Your assignment: An exact reproduction of the lines from the one with "Thế giới hạt sen lúc" to the end of the data below is required. No other lines may be included.

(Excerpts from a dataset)
——

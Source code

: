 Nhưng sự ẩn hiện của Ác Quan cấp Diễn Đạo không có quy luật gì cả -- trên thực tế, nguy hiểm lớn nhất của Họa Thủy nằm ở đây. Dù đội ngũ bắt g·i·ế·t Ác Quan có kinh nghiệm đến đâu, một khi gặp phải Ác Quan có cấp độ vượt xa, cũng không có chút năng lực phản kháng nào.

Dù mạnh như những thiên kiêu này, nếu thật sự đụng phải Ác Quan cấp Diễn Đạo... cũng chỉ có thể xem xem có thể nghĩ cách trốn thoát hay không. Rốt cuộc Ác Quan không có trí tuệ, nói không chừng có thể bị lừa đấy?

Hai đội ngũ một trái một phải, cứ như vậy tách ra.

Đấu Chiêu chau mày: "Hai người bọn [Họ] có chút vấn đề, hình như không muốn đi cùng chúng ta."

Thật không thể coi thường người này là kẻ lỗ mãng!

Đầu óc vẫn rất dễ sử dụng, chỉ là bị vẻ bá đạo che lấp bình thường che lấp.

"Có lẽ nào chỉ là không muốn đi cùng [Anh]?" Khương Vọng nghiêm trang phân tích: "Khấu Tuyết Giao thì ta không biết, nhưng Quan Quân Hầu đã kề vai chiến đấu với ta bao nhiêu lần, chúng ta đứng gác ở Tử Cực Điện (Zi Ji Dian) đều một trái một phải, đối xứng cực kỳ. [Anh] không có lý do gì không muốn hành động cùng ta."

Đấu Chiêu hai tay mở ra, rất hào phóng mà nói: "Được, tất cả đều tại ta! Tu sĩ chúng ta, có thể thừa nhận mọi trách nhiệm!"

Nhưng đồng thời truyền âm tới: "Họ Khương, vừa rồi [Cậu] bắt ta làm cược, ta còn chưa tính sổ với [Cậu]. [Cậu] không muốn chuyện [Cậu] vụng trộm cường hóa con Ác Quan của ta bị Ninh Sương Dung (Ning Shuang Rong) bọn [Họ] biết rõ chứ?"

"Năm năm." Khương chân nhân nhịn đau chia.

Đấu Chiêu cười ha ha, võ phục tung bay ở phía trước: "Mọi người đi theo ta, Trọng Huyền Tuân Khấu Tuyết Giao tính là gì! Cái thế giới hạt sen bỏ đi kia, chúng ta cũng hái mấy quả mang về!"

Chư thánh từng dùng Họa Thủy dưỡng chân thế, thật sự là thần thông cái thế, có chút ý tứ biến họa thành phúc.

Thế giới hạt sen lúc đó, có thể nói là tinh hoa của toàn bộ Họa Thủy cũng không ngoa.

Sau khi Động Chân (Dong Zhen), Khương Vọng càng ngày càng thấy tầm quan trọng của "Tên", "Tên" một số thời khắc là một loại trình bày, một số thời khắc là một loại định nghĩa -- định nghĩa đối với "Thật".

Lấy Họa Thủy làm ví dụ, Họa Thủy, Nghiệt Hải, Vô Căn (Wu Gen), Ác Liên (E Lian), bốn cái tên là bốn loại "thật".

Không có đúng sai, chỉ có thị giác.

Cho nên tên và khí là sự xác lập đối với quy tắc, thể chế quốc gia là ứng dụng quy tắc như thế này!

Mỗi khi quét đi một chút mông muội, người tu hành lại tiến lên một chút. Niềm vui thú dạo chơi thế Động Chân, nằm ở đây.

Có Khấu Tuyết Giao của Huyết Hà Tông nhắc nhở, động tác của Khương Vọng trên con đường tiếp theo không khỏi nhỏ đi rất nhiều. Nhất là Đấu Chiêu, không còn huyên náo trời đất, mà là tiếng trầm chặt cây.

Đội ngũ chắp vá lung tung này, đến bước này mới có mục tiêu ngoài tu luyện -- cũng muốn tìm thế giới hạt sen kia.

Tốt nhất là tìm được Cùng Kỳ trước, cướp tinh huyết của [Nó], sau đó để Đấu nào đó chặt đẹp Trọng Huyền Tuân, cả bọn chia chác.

——

Task result:
Thế giới hạt sen lúc đó, có thể nói là tinh hoa của toàn bộ Họa Thủy cũng không ngoa.

Sau khi Động Chân (Dong Zhen), Khương Vọng càng ngày càng thấy tầm quan trọng của "Tên", "Tên" một số thời khắc là một loại trình bày, một số thời khắc là một loại định nghĩa -- định nghĩa đối với "Thật".

Lấy Họa Thủy làm ví dụ, Họa Thủy, Nghiệt Hải, Vô Căn (Wu Gen), Ác Liên (E Lian), bốn cái tên là bốn loại "thật".

Không có đúng sai, chỉ có thị giác.

Cho nên tên và khí là sự xác lập đối với quy tắc, thể chế quốc gia là ứng dụng quy tắc như thế này!

Mỗi khi quét đi một chút mông muội, người tu hành lại tiến lên một chút. Niềm vui thú dạo chơi thế Động Chân, nằm ở đây.

Có Khấu Tuyết Giao của Huyết Hà Tông nhắc nhở, động tác của Khương Vọng trên con đường tiếp theo không khỏi nhỏ đi rất nhiều. Nhất là Đấu Chiêu, không còn huyên náo trời đất, mà là tiếng trầm chặt cây.

Đội ngũ chắp vá lung tung này, đến bước này mới có mục tiêu ngoài tu luyện -- cũng muốn tìm thế giới hạt sen kia.

Tốt nhất là tìm được Cùng Kỳ trước, cướp tinh huyết của [Nó], sau đó để Đấu nào đó chặt đẹp Trọng Huyền Tuân, cả bọn chia chác.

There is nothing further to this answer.